Computing

Moving Data around the Clouds

A startup hopes to make it easier to hop between cloud-computing services.

In recent years, companies led by Amazon, Microsoft, and Google have helped usher in the era of cloud computing, in which businesses and individuals lease access to computing on demand, paying only for as much processing power as they need. And as often happens when a new industry emerges, there’s been a flurry of startup activity in the cloud-computing industry over the past year or so.

One startup, called Cloudkick, hopes to provide a simpler way to manage data stored across several different cloud-computing services. Cloudkick provides a unified, Web-based interface for monitoring data regardless of the cloud provider hosting it.

Another feature launched recently by Cloudkick, called Cloudshift, lets customers transfer data between different cloud-computing providers with just a few clicks. It makes it possible to shift an application from Amazon’s servers to those of competitors, such as Rackspace, with surprising ease. This means that businesses using Cloudkick can avoid being locked into one provider–a feature that could help save money if a different provider suddenly offers a cheaper service.

“A lot of companies are afraid to move into the cloud because they don’t want one company to have all their data,” says Dan Di Spaltro, cofounder of the startup. These companies worry that it will take significant time and resources to move data between providers because, as yet, there is no cloud-computing standard. Moving from one provider to another requires technical tricks, including converting data between file types used by different providers. “We tackle that interoperability problem,” says Di Spaltro.

Cloudkick presented its product last month at the Under the Radar conference in Mountain View, CA, where it won a best-in-show award and best in category, by audience vote. The startup, founded by the venture firm Y Combinator, came out of stealth mode in March, has 1,600 customers, and manages about 12,500 servers. The company’s management service and its new migration service–currently only available to a small number of customers–are both free, although it intends to launch payment plans in the future.

After signing in to the Cloudkick website, a user can add different cloud-computing accounts by entering the necessary log-in information. A dashboard then shows each of these services and the status of the servers being used. A person can set up e-mail alerts to warn if traffic dips below a certain level or if it spikes, for example. The company also provides graphs to visualize the average load on a machine–an indicator of the overall health of the system.

Cloud control: This graph shows load averages for several machines. It can alert a user if the system is nearing failure or if an application is behaving poorly.

Moving data from one vendor to another is as simple as dragging and dropping an on-screen icon. But behind the scenes, there’s much more going on. When data is stored on Amazon’s servers using its Simple Storage Service (S3), for instance, it is saved in a proprietary format that keeps it from simply being moved to another service. To solve this problem, Cloudkick has written software that automatically unbundles the data from the S3 file system. This involves removing a layer of encryption that surrounds the data, explains Alex Polvi, cofounder of Cloudkick. The data can then be uploaded to another provider–the whole process takes about five minutes. “It’s like ripping a CD,” says Polvi.

Cloudkick isn’t the only company offering novel ways to manage cloud-computing services.
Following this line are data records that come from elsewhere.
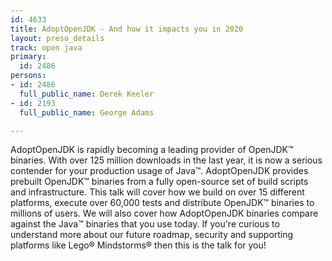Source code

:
 ```yaml
---
id: 4633
title: AdoptOpenJDK - And how it impacts you in 2020
layout: preso_details
track: open java
primary:
  id: 2486
persons:
- id: 2486
  full_public_name: Derek Keeler
- id: 2193
  full_public_name: George Adams

---
```

AdoptOpenJDK is rapidly becoming a leading provider of OpenJDK™ binaries. With over 125 million downloads in the last year, it is now a serious contender for your production usage of Java™. AdoptOpenJDK provides prebuilt OpenJDK™ binaries from a fully open-source set of build scripts and infrastructure. This talk will cover how we build on over 15 different platforms, execute over 60,000 tests and distribute OpenJDK™ binaries to millions of users. We will also cover how AdoptOpenJDK binaries compare against the Java™ binaries that you use today. If you're curious to understand more about our future roadmap, security and supporting platforms like Lego® Mindstorms® then this is the talk for you!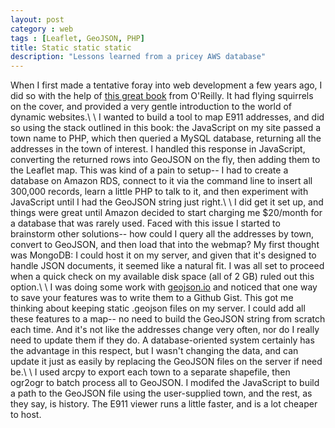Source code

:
 ```yaml
---
layout: post
category : web
tags : [Leaflet, GeoJSON, PHP]
title: Static static static
description: "Lessons learned from a pricey AWS database"
---
```

When I first made a tentative foray into web development a few years ago, I did so with the help of [this great book](http://www.amazon.com/Learning-MySQL-JavaScript-HTML5-Step/dp/1491949465) from O'Reilly. It had flying squirrels on the cover, and provided a very gentle introduction to the world of dynamic websites.\\
\\
I wanted to build a tool to map E911 addresses, and did so using the stack outlined in this book: the JavaScript on my site passed a town name to PHP, which then queried a MySQL database, returning all the addresses in the town of interest. I handled this response in JavaScript, converting the returned rows into GeoJSON on the fly, then adding them to the Leaflet map. This was kind of a pain to setup-- I had to create a database on Amazon RDS, connect to it via the command line to insert all 300,000 records, learn a little PHP to talk to it, and then experiment with JavaScript until I had the GeoJSON string just right.\\
\\
I did get it set up, and things were great until Amazon decided to start charging me $20/month for a database that was rarely used. Faced with this issue I started to brainstorm other solutions-- how could I query all the addresses by town, convert to GeoJSON, and then load that into the webmap? My first thought was MongoDB: I could host it on my server, and given that it's designed to handle JSON documents, it seemed like a natural fit. I was all set to proceed when a quick check on my available disk space (all of 2 GB) ruled out this option.\\
\\
I was doing some work with [geojson.io](geojson.io) and noticed that one way to save your features was to write them to a Github Gist. This got me thinking about keeping static .geojson files on my server. I could add all these features to a map-- no need to build the GeoJSON string from scratch each time. And it's not like the addresses change very often, nor do I really need to update them if they do. A database-oriented system certainly has the advantage in this respect, but I wasn't changing the data, and can update it just as easily by replacing the GeoJSON files on the server if need be.\\
\\
I used arcpy to export each town to a separate shapefile, then ogr2ogr to batch process all to GeoJSON. I modifed the JavaScript to build a path to the GeoJSON file using the user-supplied town, and the rest, as they say, is history. The E911 viewer runs a little faster, and is a lot cheaper to host.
Companies including CloudStatus and RightScale also provide a way to monitor cloud servers via the Web. Cloudkick’s advantage, according to Polvi, is that it keeps things as simple as possible and now gives users the ability to switch servers so easily.

Di Spaltro adds that eventually Cloudkick would like to let customers transfer between cloud providers based on preset pricing options, or based on the geographic location in which the heaviest load occurs. For instance, if one provider offers a deal below a certain price, Cloudkick could automatically transfer data over to that service. Or if a customer’s servers experience a heavy load in one part of the world during a certain time of day, he or she could automatically transfer the load to servers in that location at that time, reducing lag and improving performance.
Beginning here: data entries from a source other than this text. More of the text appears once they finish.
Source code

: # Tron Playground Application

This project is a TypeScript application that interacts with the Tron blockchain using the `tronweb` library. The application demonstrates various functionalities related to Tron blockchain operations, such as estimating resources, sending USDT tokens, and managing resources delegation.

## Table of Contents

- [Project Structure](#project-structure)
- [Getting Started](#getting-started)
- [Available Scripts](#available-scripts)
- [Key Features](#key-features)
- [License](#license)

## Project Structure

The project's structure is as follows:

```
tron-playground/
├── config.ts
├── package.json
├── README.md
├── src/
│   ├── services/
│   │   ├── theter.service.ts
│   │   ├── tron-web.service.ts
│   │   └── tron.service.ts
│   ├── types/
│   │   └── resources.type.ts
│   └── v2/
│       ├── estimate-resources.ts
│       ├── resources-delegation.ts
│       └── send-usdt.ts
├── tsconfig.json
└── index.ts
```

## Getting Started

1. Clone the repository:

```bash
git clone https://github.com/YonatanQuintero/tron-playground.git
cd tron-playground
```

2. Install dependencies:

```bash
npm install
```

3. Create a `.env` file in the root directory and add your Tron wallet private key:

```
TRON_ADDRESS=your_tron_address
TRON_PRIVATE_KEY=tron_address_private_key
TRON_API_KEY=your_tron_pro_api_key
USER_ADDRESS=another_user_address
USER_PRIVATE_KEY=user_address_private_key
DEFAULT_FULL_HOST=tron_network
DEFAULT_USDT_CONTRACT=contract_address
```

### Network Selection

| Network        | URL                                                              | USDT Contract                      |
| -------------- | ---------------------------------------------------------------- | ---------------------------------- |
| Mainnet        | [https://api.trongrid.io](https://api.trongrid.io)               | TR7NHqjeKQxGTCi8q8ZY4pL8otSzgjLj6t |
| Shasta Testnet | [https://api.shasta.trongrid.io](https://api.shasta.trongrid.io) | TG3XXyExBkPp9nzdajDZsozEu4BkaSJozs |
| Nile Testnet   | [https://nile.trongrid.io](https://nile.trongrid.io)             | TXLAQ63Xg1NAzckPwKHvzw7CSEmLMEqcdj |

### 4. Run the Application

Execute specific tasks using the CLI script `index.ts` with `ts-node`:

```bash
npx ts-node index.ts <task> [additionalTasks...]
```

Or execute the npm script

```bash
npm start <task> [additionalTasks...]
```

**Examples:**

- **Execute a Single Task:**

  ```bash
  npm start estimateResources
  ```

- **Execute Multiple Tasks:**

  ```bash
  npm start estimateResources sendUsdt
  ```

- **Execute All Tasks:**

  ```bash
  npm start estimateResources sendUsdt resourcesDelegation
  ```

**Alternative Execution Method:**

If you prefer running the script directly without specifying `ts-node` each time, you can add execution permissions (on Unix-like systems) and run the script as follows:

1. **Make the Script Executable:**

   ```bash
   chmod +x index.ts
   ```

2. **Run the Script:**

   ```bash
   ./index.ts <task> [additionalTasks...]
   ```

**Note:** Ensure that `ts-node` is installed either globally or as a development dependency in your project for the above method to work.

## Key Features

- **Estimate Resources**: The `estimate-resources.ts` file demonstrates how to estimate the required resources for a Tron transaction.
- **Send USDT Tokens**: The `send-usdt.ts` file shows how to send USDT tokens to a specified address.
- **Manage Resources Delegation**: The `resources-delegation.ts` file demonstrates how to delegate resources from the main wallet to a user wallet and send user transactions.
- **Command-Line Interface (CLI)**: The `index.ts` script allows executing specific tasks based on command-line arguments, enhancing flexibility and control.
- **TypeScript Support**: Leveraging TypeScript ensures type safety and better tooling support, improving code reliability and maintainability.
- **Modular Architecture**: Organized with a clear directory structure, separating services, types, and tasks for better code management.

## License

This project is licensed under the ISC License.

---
“The value proposition to moving workloads around is great,” says Frank Gillett, an analyst at Forrester Research. He says that the portability Cloudkick offers will appeal especially to startups, “who are shopping around for the lowest price or want to move quickly.”

However, Gillett adds that there’s still a lot of uncertainty about cloud computing and the types of services that will be the most useful. “The concepts are getting ahead of the market need,” he says. “It’s cool to see these startups springing up as experiments, but let’s remember: we’re at the very beginning.”